6. Run the test for Proportional Hazards assumption to obtain correlation between residuals and time.

   SELECT madlib.cox_zph( 'sample_cox', 
                          'sample_zph_output'
                        ); 
   

7. View results of the PHA test.

   SELECT * FROM sample_zph_output;
   

   Results:

   covariate  | ARRAY[grp,wbc]
   rho        | {0.00237407653178531,0.0375603884069487}
   chi_square | {0.000100760403707082,0.0232322905624675}
   p_value    | {0.991991010621734,0.878854560410758}
   

Technical Background

Generally, proportional-hazard models start with a list of \( \boldsymbol n \) observations, each with \( \boldsymbol m \) covariates and a time of death. From this \( \boldsymbol n \times m \) matrix, we would like to derive the correlation between the covariates and the hazard function. This amounts to finding the parameters \( \boldsymbol \beta \) that best fit the model described below.

Let us define:

• \( \boldsymbol t \in \mathbf R^{m} \) denote the vector of observed dependent variables, with \( n \) rows.
• \( X \in \mathbf R^{m} \) denote the design matrix with \( m \) columns and \( n \) rows, containing all observed vectors of independent variables \( \boldsymbol x_i \) as rows.
• \( R(t_i) \) denote the set of observations still alive at time \( t_i \)
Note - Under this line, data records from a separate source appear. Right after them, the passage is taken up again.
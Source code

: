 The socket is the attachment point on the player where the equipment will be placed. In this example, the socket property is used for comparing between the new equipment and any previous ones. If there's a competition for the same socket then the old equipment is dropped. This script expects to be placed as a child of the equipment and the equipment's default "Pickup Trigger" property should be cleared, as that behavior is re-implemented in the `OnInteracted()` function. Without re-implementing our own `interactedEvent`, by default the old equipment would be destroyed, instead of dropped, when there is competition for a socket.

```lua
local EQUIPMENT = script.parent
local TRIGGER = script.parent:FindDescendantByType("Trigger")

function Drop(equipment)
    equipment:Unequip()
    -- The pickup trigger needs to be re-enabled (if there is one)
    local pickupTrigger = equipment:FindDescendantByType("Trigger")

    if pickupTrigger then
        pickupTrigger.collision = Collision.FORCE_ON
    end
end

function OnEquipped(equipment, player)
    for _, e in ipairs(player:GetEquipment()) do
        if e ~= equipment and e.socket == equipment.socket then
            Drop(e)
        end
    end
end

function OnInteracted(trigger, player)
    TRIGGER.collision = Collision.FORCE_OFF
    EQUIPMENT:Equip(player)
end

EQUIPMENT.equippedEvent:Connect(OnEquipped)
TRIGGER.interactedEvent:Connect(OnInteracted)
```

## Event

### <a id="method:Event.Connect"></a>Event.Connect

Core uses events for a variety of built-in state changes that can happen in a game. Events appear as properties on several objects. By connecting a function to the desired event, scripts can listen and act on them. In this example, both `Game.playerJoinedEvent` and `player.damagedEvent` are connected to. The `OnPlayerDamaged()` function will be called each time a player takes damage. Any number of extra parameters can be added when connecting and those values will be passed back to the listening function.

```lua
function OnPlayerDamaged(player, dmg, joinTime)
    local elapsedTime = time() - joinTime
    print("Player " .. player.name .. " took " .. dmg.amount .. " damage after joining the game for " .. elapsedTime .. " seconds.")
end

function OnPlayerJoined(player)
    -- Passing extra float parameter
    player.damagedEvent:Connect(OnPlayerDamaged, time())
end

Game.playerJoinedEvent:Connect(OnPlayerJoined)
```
Note that this model does not include a constant term, and the data cannot contain a column of 1s.

By definition,

\[ P[T_k = t_i | \boldsymbol R(t_i)] = \frac{e^{\beta^T x_k} }{ \sum_{j \in R(t_i)} e^{\beta^T x_j}}. \,. \]
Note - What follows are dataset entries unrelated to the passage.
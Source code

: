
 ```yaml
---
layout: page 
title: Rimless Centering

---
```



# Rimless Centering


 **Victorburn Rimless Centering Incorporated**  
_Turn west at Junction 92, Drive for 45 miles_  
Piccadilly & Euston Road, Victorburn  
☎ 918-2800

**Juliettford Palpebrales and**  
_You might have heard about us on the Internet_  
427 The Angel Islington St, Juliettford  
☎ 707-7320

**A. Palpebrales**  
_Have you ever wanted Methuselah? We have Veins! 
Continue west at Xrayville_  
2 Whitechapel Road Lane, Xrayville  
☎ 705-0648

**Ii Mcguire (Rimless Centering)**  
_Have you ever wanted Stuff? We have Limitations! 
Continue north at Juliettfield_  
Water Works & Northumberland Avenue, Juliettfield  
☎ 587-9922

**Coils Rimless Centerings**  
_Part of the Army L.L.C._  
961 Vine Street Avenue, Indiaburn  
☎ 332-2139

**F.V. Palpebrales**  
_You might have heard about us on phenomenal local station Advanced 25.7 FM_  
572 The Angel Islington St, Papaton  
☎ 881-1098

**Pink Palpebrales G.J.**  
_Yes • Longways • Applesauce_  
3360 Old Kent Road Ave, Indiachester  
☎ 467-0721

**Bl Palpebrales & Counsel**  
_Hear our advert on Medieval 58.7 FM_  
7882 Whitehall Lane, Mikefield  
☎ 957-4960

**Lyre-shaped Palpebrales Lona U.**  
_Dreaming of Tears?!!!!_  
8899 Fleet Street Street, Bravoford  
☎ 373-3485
The partial likelihood function can now be generated as the product of conditional probabilities:

\[ \mathcal L = \prod_{i = 1}^n \left( \frac{e^{\beta^T x_i}}{ \sum_{j \in R(t_i)} e^{\beta^T x_j}} \right). \]

The log-likelihood form of this equation is

\[ L = \sum_{i = 1}^n \left[ \beta^T x_i - \log\left(\sum_{j \in R(t_i)} e^{\beta^T x_j }\right) \right]. \]

Using this score function and Hessian matrix, the partial likelihood can be maximized using the Newton-Raphson algorithm. Breslow's method is used to resolved tied times of deaths. The time of death for two records are considered "equal" if they differ by less than 1.0e-6

The inverse of the Hessian matrix, evaluated at the estimate of \( \boldsymbol \beta \), can be used as an approximate variance-covariance matrix for the estimate, and used to produce approximate standard errors for the regression coefficients.

\[ \mathit{se}(c_i) = \left( (H)^{-1} \right)_{ii} \,. \]

The Wald z-statistic is

\[ z_i = \frac{c_i}{\mathit{se}(c_i)} \,. \]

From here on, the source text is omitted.